Langbathseen [Langbadseen]

Auf dem Kamme eines Berges, welcher eine halbe Stunde von der Großen Alpe entfernt ist, erblickte ich bald darauf die beiden Gewässer. Die Umgebung dort war sonderbar wild. Die Schatten gejagter Wolken eilten über den Boden, den grelles Licht und dürre Blätter bedeckten. Überall rauschten die Wasser, und ein großer Geier flog gerade nach dem grünen Becken hinab.

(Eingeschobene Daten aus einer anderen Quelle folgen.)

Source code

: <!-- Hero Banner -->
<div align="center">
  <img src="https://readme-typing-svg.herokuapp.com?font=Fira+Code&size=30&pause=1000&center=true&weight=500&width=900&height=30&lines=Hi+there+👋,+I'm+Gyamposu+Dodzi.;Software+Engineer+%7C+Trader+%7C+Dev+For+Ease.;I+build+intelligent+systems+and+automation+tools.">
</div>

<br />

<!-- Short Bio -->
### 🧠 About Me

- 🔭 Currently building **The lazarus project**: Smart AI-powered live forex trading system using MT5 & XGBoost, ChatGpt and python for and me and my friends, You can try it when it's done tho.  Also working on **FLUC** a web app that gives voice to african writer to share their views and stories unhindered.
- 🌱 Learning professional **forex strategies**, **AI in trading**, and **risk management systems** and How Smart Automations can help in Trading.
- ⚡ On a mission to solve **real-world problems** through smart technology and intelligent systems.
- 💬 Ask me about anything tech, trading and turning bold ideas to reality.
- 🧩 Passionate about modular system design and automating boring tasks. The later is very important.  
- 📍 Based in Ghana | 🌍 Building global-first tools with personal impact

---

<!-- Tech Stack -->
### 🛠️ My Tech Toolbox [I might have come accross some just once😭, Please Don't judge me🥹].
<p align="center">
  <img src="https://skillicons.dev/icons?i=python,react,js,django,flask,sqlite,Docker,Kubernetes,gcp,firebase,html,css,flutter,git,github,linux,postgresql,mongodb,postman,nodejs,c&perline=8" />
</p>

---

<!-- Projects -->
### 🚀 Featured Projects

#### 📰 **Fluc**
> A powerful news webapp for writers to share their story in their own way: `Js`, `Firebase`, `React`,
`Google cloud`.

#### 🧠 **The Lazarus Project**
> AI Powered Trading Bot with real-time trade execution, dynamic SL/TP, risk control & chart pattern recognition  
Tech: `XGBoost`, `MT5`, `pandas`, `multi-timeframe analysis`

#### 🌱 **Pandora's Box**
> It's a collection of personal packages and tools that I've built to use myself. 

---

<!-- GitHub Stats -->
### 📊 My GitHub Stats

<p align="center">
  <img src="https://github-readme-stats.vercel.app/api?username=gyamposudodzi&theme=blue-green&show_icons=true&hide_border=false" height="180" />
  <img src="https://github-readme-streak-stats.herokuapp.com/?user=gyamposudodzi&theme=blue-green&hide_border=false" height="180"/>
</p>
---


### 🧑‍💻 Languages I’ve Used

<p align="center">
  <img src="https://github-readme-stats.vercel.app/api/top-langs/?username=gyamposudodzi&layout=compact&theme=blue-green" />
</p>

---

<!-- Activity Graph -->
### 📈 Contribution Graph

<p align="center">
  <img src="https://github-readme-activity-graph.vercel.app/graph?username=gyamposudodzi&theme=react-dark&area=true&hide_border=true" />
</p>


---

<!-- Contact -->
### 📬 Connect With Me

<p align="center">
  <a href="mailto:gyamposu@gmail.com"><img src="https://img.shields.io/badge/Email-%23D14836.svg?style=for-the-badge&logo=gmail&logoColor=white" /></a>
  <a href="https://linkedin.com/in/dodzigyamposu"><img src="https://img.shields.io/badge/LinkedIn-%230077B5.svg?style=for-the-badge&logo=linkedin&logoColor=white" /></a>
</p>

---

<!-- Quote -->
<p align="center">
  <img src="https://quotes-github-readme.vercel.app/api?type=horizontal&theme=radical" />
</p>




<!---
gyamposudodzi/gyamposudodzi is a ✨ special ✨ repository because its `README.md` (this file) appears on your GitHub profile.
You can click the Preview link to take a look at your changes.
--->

Ich kam zuerst an den hinteren der beiden Seen. Er ist der schönere. Zwischen den Fichten seines westlichen Endes lagen die Schneetrümmer einer Lawine. An demselben Ende sind die steilen Mauern des Hochgebirges nur durch schmale Waldstreifen von seinem Wasser getrennt. Wir stehen auf einer Prügelbrücke über dem Ausfluß des Sees, an welche dieser, von den Schneebächen gehoben, bis an den Rand herreicht. Die kahlen Lärchen stehen gelbgrau da, wie manche der schneefreien Felswände oben. Der Frühling erscheint im Gesänge der Amseln und im Gras um den runden See. Schon blüht zwischen den frischen Halmen die Sommer-Gentiane und der weiße Petasites.

Vor der Einmündung des Baches in den zweiten See hängen die Buchen über ihn; den Schlußstein des Gewölbes stellt das wilde Höllengebirge dar. Bäume stehen auf moosigen Blöcken, die plötzlich Inseln geworden sind, im hoch angeschwellten See.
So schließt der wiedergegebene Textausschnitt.